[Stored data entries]
━━━

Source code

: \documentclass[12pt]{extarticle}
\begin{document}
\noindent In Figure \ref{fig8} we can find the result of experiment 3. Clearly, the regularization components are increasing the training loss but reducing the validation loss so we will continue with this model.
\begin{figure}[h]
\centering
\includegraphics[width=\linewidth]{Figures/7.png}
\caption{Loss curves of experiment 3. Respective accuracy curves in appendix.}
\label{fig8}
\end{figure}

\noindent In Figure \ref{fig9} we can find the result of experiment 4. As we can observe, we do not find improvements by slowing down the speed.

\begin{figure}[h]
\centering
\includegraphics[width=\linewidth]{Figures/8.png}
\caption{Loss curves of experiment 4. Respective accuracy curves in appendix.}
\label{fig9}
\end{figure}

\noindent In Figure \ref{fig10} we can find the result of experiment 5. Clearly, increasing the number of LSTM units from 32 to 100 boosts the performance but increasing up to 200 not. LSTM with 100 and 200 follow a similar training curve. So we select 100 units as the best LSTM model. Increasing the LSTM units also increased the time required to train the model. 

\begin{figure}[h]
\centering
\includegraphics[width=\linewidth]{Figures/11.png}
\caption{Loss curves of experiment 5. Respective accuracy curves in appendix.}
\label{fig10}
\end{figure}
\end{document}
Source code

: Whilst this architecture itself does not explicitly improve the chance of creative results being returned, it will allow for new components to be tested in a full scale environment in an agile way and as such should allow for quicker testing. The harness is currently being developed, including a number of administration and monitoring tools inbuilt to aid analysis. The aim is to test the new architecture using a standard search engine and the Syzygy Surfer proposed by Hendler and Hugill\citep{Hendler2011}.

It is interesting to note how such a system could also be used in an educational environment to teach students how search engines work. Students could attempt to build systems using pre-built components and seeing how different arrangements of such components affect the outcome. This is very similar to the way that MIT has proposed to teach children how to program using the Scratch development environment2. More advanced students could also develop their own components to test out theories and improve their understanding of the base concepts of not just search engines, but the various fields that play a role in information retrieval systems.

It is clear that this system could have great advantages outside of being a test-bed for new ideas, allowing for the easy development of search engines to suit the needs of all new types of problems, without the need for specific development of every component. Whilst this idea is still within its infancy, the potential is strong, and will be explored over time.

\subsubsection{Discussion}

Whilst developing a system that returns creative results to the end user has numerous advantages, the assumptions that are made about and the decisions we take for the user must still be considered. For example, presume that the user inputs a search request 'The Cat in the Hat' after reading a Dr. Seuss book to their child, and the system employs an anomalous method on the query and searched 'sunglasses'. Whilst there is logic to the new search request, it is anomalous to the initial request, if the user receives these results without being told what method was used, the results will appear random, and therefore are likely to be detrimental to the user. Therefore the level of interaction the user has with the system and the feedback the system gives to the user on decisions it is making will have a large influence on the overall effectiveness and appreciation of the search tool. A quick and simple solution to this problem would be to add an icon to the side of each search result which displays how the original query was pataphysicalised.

━━━

• [AIM OF THE TASK] Search the data for the word "increasing" and copy each line where it appears.

• [RESPONSE BOX]
\noindent In Figure \ref{fig8} we can find the result of experiment 3. Clearly, the regularization components are increasing the training loss but reducing the validation loss so we will continue with this model.
\noindent In Figure \ref{fig10} we can find the result of experiment 5. Clearly, increasing the number of LSTM units from 32 to 100 boosts the performance but increasing up to 200 not. LSTM with 100 and 200 follow a similar training curve. So we select 100 units as the best LSTM model. Increasing the LSTM units also increased the time required to train the model. 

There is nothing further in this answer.